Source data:
------------------------------------------------

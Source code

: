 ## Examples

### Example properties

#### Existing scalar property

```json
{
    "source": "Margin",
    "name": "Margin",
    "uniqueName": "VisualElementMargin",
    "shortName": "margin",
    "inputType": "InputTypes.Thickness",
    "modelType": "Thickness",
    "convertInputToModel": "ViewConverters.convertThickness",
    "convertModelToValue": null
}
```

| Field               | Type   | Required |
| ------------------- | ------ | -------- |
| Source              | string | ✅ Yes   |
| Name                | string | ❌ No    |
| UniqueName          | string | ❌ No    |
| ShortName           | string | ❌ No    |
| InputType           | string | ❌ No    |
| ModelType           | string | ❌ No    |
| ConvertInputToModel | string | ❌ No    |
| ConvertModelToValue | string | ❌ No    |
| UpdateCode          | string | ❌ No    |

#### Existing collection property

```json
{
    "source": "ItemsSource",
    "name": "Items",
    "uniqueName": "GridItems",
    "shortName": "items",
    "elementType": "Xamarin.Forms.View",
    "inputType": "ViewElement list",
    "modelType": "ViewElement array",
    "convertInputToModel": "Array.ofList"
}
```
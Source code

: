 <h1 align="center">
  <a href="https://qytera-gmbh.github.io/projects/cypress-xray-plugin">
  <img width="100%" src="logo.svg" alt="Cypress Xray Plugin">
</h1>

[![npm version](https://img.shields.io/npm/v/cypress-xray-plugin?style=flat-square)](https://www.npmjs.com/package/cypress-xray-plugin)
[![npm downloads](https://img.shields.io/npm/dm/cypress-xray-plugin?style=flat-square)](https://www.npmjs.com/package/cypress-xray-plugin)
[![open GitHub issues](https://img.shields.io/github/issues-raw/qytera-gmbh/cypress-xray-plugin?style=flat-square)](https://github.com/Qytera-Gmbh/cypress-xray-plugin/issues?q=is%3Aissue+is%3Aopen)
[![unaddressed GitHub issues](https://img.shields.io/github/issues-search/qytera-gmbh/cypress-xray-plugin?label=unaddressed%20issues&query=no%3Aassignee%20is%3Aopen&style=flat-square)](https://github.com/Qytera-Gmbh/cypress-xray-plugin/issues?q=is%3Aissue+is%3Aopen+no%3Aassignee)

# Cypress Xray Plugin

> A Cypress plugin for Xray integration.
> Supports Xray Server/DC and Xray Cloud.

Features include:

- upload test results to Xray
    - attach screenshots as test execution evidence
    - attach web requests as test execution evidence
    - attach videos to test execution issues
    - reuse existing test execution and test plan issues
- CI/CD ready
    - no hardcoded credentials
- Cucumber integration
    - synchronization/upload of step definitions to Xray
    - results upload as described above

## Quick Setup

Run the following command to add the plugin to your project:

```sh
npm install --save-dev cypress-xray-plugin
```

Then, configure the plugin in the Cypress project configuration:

------------------------------------------------

# [Problem to work on]
Using the entries above, work out the number of lines that hold the word "evidence" and write it with no other words.

# [Result for this task]
2